[Task] Below are some entries. Repeat exactly the lines from the one with "- **handTracking.js**: MediaPipe" through the one with "## Benefits of Modular Architecture", and only those.

[Material for this task]
'''

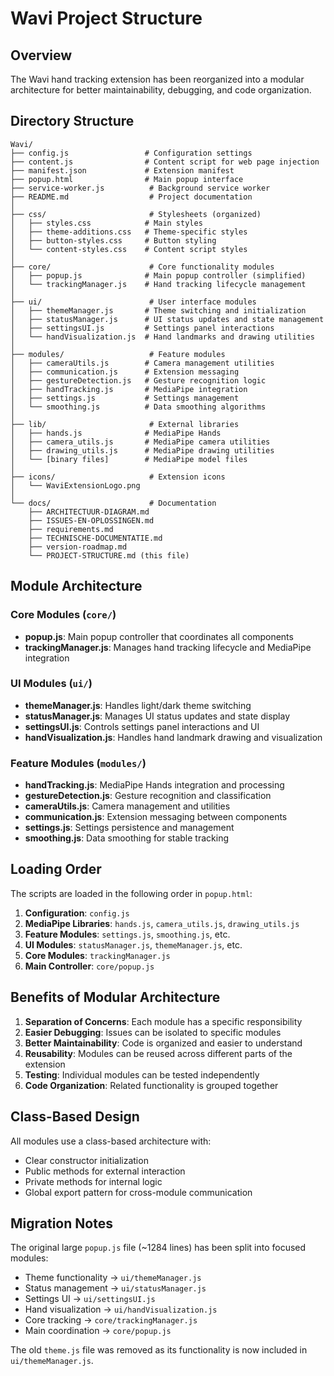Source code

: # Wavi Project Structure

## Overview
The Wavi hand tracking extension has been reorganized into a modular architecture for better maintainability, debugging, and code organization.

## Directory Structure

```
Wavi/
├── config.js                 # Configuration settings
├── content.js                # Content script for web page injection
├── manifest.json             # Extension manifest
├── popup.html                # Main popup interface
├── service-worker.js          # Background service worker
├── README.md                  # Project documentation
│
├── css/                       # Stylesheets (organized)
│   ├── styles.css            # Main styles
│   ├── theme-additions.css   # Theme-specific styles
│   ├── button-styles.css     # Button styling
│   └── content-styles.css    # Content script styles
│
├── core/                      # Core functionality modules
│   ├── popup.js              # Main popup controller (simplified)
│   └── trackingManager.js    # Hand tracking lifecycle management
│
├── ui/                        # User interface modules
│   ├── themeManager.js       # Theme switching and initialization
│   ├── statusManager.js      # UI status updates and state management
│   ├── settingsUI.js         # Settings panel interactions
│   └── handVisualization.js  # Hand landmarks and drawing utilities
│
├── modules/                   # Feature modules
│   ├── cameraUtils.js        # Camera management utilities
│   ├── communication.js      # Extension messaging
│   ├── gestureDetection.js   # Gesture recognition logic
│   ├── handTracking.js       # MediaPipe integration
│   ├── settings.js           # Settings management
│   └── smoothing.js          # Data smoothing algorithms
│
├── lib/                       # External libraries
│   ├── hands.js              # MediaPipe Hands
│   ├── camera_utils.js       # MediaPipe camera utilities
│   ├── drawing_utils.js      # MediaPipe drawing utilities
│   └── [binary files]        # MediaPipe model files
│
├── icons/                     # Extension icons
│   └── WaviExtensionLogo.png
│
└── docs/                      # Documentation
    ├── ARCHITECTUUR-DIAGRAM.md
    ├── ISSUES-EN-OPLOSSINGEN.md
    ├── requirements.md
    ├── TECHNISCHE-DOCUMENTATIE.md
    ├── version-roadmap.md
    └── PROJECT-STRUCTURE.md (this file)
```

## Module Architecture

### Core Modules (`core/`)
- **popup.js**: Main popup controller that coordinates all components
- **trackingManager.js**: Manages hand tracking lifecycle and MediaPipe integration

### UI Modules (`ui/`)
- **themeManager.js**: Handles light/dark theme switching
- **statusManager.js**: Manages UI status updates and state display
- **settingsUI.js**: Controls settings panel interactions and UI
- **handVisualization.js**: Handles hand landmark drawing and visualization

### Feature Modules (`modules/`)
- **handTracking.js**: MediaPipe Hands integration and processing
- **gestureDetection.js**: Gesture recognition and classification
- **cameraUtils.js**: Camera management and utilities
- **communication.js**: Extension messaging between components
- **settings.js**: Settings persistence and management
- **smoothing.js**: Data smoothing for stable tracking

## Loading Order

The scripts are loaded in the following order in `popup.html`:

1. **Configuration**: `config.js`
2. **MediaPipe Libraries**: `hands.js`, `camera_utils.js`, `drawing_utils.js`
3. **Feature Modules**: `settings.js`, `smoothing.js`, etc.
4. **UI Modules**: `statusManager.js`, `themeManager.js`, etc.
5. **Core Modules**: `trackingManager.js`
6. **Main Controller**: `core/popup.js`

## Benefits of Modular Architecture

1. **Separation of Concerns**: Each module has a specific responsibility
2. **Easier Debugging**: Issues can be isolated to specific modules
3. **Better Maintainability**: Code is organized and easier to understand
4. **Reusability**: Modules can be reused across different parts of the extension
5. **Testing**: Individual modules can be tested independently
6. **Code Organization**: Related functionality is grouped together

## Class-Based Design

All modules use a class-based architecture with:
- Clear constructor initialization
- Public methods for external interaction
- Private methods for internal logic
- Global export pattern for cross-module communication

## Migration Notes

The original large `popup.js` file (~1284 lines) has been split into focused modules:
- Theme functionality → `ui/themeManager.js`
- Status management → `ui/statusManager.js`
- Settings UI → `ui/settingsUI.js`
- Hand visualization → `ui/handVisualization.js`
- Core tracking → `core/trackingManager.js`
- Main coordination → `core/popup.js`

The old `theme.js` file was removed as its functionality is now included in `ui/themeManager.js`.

'''

[Answer space]
- **handTracking.js**: MediaPipe Hands integration and processing
- **gestureDetection.js**: Gesture recognition and classification
- **cameraUtils.js**: Camera management and utilities
- **communication.js**: Extension messaging between components
- **settings.js**: Settings persistence and management
- **smoothing.js**: Data smoothing for stable tracking

## Loading Order

The scripts are loaded in the following order in `popup.html`:

1. **Configuration**: `config.js`
2. **MediaPipe Libraries**: `hands.js`, `camera_utils.js`, `drawing_utils.js`
3. **Feature Modules**: `settings.js`, `smoothing.js`, etc.
4. **UI Modules**: `statusManager.js`, `themeManager.js`, etc.
5. **Core Modules**: `trackingManager.js`
6. **Main Controller**: `core/popup.js`

## Benefits of Modular Architecture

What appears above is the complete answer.